No people acting like humans have for the last few hundred years, definitely. But I don't think we need to go back, either. We have the knowledge and technology to solve the climate problem already - what we don't have are institutions prepared to prioritise it.

How we achieve that is a social science question. But I think the mindset of People = sh.t does a lot more harm than good, because it gets people feeling hopeless or upset rather than motivated.

Re: Disposable masks

Posted: Wed Aug 26, 2020 5:21 pm
by TheScientificHippy
Bird on a Fire wrote:
Wed Aug 26, 2020 3:56 pm
There's a deeper problem with the question though - even as a fairly committed "environmentalist" I'm not happy with the idea of comparing human lives to carbon savings. Saving lives in the pandemic should be the priority in this case - there's plenty of much bigger, easier climate problems to solve.

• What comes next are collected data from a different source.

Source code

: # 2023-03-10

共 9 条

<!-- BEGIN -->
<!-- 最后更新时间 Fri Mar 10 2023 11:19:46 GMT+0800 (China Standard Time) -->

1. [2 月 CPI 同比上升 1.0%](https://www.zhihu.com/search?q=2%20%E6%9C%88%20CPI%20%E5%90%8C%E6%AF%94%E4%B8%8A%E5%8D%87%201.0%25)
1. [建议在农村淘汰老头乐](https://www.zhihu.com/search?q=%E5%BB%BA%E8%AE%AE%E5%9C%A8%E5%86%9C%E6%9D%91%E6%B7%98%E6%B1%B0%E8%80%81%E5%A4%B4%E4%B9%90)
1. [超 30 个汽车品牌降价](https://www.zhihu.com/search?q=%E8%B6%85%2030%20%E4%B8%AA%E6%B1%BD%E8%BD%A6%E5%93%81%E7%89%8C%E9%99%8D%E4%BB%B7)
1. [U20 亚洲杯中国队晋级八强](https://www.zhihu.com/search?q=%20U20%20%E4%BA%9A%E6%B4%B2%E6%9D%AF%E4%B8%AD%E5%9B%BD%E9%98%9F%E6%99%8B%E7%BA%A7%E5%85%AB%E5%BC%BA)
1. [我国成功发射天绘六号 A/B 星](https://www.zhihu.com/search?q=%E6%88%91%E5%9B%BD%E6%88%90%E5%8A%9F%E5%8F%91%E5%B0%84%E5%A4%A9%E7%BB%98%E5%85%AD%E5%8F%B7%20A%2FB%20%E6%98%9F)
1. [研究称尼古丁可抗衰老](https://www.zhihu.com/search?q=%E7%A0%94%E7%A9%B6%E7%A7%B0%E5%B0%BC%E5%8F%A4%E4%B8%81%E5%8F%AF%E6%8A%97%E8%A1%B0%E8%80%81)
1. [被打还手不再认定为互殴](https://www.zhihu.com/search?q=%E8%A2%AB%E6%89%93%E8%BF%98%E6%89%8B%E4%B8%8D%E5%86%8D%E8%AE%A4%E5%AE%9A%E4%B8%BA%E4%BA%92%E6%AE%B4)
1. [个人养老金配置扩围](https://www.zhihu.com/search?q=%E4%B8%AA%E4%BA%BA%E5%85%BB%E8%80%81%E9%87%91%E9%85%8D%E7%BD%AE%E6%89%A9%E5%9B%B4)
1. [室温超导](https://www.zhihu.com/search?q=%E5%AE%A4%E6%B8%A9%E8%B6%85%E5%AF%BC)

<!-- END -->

And let's not even get into the fact that as most people are net carbon emitters, lower mask efficiency would also deliver carbon savings.
I agree. In my head, and I thought in the question but I clearly forgot, I went the next step and was linking lives to climate change. So every 1 degree of temperature change costs x lives.

Re: Disposable masks

Posted: Wed Aug 26, 2020 6:19 pm
by bolo
Bird on a Fire wrote:
Wed Aug 26, 2020 4:34 pm
But I think the mindset of People = sh.t does a lot more harm than good, because it gets people feeling hopeless or upset rather than motivated.
Or even worse, it gets people feeling like you should just be ignored. Like in the 1970s, when the Carter Administration's approach to lowering energy use was to tell people to lower their thermostats and be slightly less comfortable, which set energy efficiency back for years until it was rebranded as meaning better insulation and more efficient heat exchangers rather than personal sacrifice and discomfort.

Re: Disposable masks

Posted: Wed Aug 26, 2020 6:30 pm
by Sciolus
The greatest environmental effects will be via the effect on the economy. I'm not sure how that will go: More money = more consumption, but More money = more investment in abatement.

Re: Disposable masks

Posted: Sat Aug 29, 2020 1:40 am
by Millennie Al
shpalman wrote:
Wed Aug 26, 2020 4:10 pm
Bird on a Fire wrote:
Wed Aug 26, 2020 3:56 pm
There's a deeper problem with the question though - even as a fairly committed "environmentalist" I'm not happy with the idea of comparing human lives to carbon savings...
... because the optimal solution is for there not to be humans.
Optimal with respect to what criterion?